Your objective – Before repeating the entries below, strip out every picture and keep all else as it is.

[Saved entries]
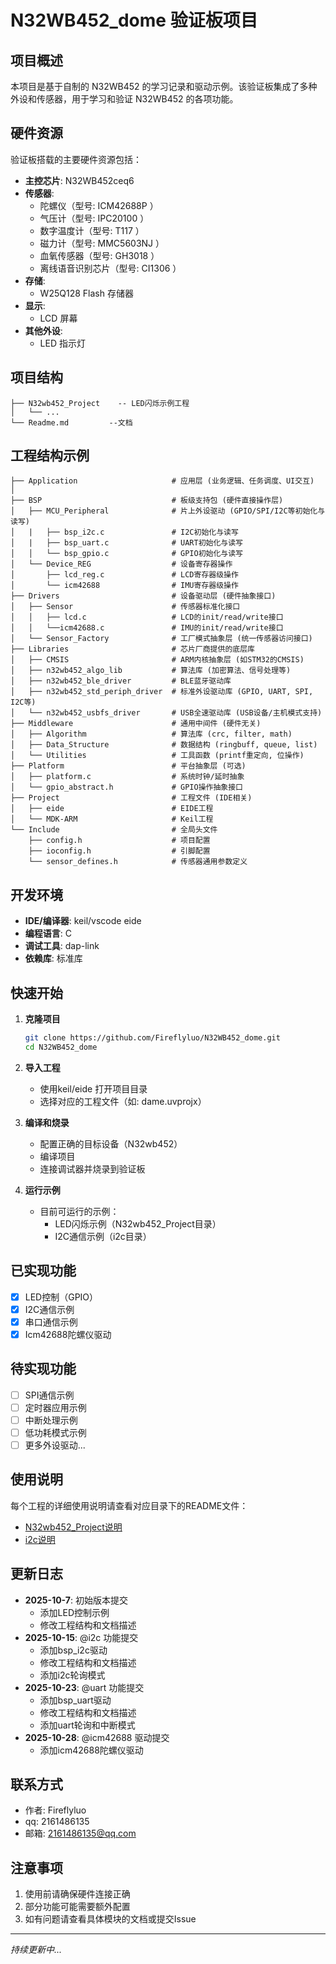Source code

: # N32WB452_dome 验证板项目

## 项目概述

本项目是基于自制的 N32WB452 的学习记录和驱动示例。该验证板集成了多种外设和传感器，用于学习和验证 N32WB452 的各项功能。

## 硬件资源

验证板搭载的主要硬件资源包括：

- **主控芯片**: N32WB452ceq6
- **传感器**:
  - 陀螺仪（型号: ICM42688P ）
  - 气压计（型号: IPC20100 ）
  - 数字温度计（型号: T117 ）
  - 磁力计（型号: MMC5603NJ ）
  - 血氧传感器（型号: GH3018 ）
  - 离线语音识别芯片（型号: CI1306 ）
- **存储**:
  - W25Q128 Flash 存储器
- **显示**:
  - LCD 屏幕
- **其他外设**:
  - LED 指示灯

## 项目结构

```
├── N32wb452_Project    -- LED闪烁示例工程
│   └── ...             
└── Readme.md         --文档
```
## 工程结构示例
```
├── Application                     # 应用层 (业务逻辑、任务调度、UI交互)
│   
├── BSP                             # 板级支持包 (硬件直接操作层)
│   ├── MCU_Peripheral              # 片上外设驱动 (GPIO/SPI/I2C等初始化与读写)
│   |   ├── bsp_i2c.c               # I2C初始化与读写
│   |   ├── bsp_uart.c              # UART初始化与读写
│   │   └── bsp_gpio.c              # GPIO初始化与读写
│   └── Device_REG                  # 设备寄存器操作
│       ├── lcd_reg.c               # LCD寄存器级操作
│       └── icm42688                # IMU寄存器级操作
├── Drivers                         # 设备驱动层 (硬件抽象接口)
│   ├── Sensor                      # 传感器标准化接口 
│   │   ├── lcd.c                   # LCD的init/read/write接口
│   │   └──icm42688.c               # IMU的init/read/write接口
│   └── Sensor_Factory              # 工厂模式抽象层 (统一传感器访问接口)
├── Libraries                       # 芯片厂商提供的底层库 
│   ├── CMSIS                       # ARM内核抽象层 (如STM32的CMSIS)
│   ├── n32wb452_algo_lib           # 算法库 (加密算法、信号处理等)
│   ├── n32wb452_ble_driver         # BLE蓝牙驱动库
│   ├── n32wb452_std_periph_driver  # 标准外设驱动库 (GPIO, UART, SPI, I2C等)
│   └── n32wb452_usbfs_driver       # USB全速驱动库 (USB设备/主机模式支持)
├── Middleware                      # 通用中间件 (硬件无关)
│   ├── Algorithm                   # 算法库 (crc, filter, math)
│   ├── Data_Structure              # 数据结构 (ringbuff, queue, list)
│   └── Utilities                   # 工具函数 (printf重定向, 位操作)
├── Platform                        # 平台抽象层 (可选)
│   ├── platform.c                  # 系统时钟/延时抽象
│   └── gpio_abstract.h             # GPIO操作抽象接口
├── Project                         # 工程文件 (IDE相关)
│   ├── eide                        # EIDE工程
│   └── MDK-ARM                     # Keil工程
└── Include                         # 全局头文件 
    ├── config.h                    # 项目配置
    ├── ioconfig.h                  # 引脚配置
    └── sensor_defines.h            # 传感器通用参数定义

```

## 开发环境


- **IDE/编译器**: keil/vscode eide
- **编程语言**: C
- **调试工具**: dap-link
- **依赖库**: 标准库

## 快速开始

1. **克隆项目**
   ```bash
   git clone https://github.com/Fireflyluo/N32WB452_dome.git
   cd N32WB452_dome
   ```

2. **导入工程**
   - 使用keil/eide 打开项目目录
   - 选择对应的工程文件（如: dame.uvprojx）

3. **编译和烧录**
   - 配置正确的目标设备（N32wb452）
   - 编译项目
   - 连接调试器并烧录到验证板

4. **运行示例**
   - 目前可运行的示例：
     - LED闪烁示例（N32wb452_Project目录）
     - I2C通信示例（i2c目录）


## 已实现功能

- [x] LED控制（GPIO）
- [x] I2C通信示例
- [x] 串口通信示例
- [x] Icm42688陀螺仪驱动

## 待实现功能

- [ ] SPI通信示例
- [ ] 定时器应用示例
- [ ] 中断处理示例
- [ ] 低功耗模式示例
- [ ] 更多外设驱动...

## 使用说明

每个工程的详细使用说明请查看对应目录下的README文件：

- [N32wb452_Project说明](N32wb452_Project/readme.md)
- [i2c说明](i2c/readme.md)

## 更新日志

- **2025-10-7**: 初始版本提交
  - 添加LED控制示例
  - 修改工程结构和文档描述
- **2025-10-15**: @i2c 功能提交
  - 添加bsp_i2c驱动
  - 修改工程结构和文档描述
  - 添加i2c轮询模式
- **2025-10-23**: @uart 功能提交
  - 添加bsp_uart驱动
  - 修改工程结构和文档描述
  - 添加uart轮询和中断模式
- **2025-10-28**: @icm42688 驱动提交
  - 添加icm42688陀螺仪驱动

## 联系方式

- 作者: Fireflyluo
- qq: 2161486135
- 邮箱: 2161486135@qq.com

## 注意事项

1. 使用前请确保硬件连接正确
2. 部分功能可能需要额外配置
3. 如有问题请查看具体模块的文档或提交Issue

---

*持续更新中...*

Response below –
Source code

: # N32WB452_dome 验证板项目

## 项目概述

本项目是基于自制的 N32WB452 的学习记录和驱动示例。该验证板集成了多种外设和传感器，用于学习和验证 N32WB452 的各项功能。

## 硬件资源

验证板搭载的主要硬件资源包括：

- **主控芯片**: N32WB452ceq6
- **传感器**:
  - 陀螺仪（型号: ICM42688P ）
  - 气压计（型号: IPC20100 ）
  - 数字温度计（型号: T117 ）
  - 磁力计（型号: MMC5603NJ ）
  - 血氧传感器（型号: GH3018 ）
  - 离线语音识别芯片（型号: CI1306 ）
- **存储**:
  - W25Q128 Flash 存储器
- **显示**:
  - LCD 屏幕
- **其他外设**:
  - LED 指示灯

## 项目结构

```
├── N32wb452_Project    -- LED闪烁示例工程
│   └── ...             
└── Readme.md         --文档
```
## 工程结构示例
```
├── Application                     # 应用层 (业务逻辑、任务调度、UI交互)
│   
├── BSP                             # 板级支持包 (硬件直接操作层)
│   ├── MCU_Peripheral              # 片上外设驱动 (GPIO/SPI/I2C等初始化与读写)
│   |   ├── bsp_i2c.c               # I2C初始化与读写
│   |   ├── bsp_uart.c              # UART初始化与读写
│   │   └── bsp_gpio.c              # GPIO初始化与读写
│   └── Device_REG                  # 设备寄存器操作
│       ├── lcd_reg.c               # LCD寄存器级操作
│       └── icm42688                # IMU寄存器级操作
├── Drivers                         # 设备驱动层 (硬件抽象接口)
│   ├── Sensor                      # 传感器标准化接口 
│   │   ├── lcd.c                   # LCD的init/read/write接口
│   │   └──icm42688.c               # IMU的init/read/write接口
│   └── Sensor_Factory              # 工厂模式抽象层 (统一传感器访问接口)
├── Libraries                       # 芯片厂商提供的底层库 
│   ├── CMSIS                       # ARM内核抽象层 (如STM32的CMSIS)
│   ├── n32wb452_algo_lib           # 算法库 (加密算法、信号处理等)
│   ├── n32wb452_ble_driver         # BLE蓝牙驱动库
│   ├── n32wb452_std_periph_driver  # 标准外设驱动库 (GPIO, UART, SPI, I2C等)
│   └── n32wb452_usbfs_driver       # USB全速驱动库 (USB设备/主机模式支持)
├── Middleware                      # 通用中间件 (硬件无关)
│   ├── Algorithm                   # 算法库 (crc, filter, math)
│   ├── Data_Structure              # 数据结构 (ringbuff, queue, list)
│   └── Utilities                   # 工具函数 (printf重定向, 位操作)
├── Platform                        # 平台抽象层 (可选)
│   ├── platform.c                  # 系统时钟/延时抽象
│   └── gpio_abstract.h             # GPIO操作抽象接口
├── Project                         # 工程文件 (IDE相关)
│   ├── eide                        # EIDE工程
│   └── MDK-ARM                     # Keil工程
└── Include                         # 全局头文件 
    ├── config.h                    # 项目配置
    ├── ioconfig.h                  # 引脚配置
    └── sensor_defines.h            # 传感器通用参数定义

```

## 开发环境


- **IDE/编译器**: keil/vscode eide
- **编程语言**: C
- **调试工具**: dap-link
- **依赖库**: 标准库

## 快速开始

1. **克隆项目**
   ```bash
   git clone https://github.com/Fireflyluo/N32WB452_dome.git
   cd N32WB452_dome
   ```

2. **导入工程**
   - 使用keil/eide 打开项目目录
   - 选择对应的工程文件（如: dame.uvprojx）

3. **编译和烧录**
   - 配置正确的目标设备（N32wb452）
   - 编译项目
   - 连接调试器并烧录到验证板

4. **运行示例**
   - 目前可运行的示例：
     - LED闪烁示例（N32wb452_Project目录）
     - I2C通信示例（i2c目录）


## 已实现功能

- [x] LED控制（GPIO）
- [x] I2C通信示例
- [x] 串口通信示例
- [x] Icm42688陀螺仪驱动

## 待实现功能

- [ ] SPI通信示例
- [ ] 定时器应用示例
- [ ] 中断处理示例
- [ ] 低功耗模式示例
- [ ] 更多外设驱动...

## 使用说明

每个工程的详细使用说明请查看对应目录下的README文件：

- [N32wb452_Project说明](N32wb452_Project/readme.md)
- [i2c说明](i2c/readme.md)

## 更新日志

- **2025-10-7**: 初始版本提交
  - 添加LED控制示例
  - 修改工程结构和文档描述
- **2025-10-15**: @i2c 功能提交
  - 添加bsp_i2c驱动
  - 修改工程结构和文档描述
  - 添加i2c轮询模式
- **2025-10-23**: @uart 功能提交
  - 添加bsp_uart驱动
  - 修改工程结构和文档描述
  - 添加uart轮询和中断模式
- **2025-10-28**: @icm42688 驱动提交
  - 添加icm42688陀螺仪驱动

## 联系方式

- 作者: Fireflyluo
- qq: 2161486135
- 邮箱: 2161486135@qq.com

## 注意事项

1. 使用前请确保硬件连接正确
2. 部分功能可能需要额外配置
3. 如有问题请查看具体模块的文档或提交Issue

---

*持续更新中...*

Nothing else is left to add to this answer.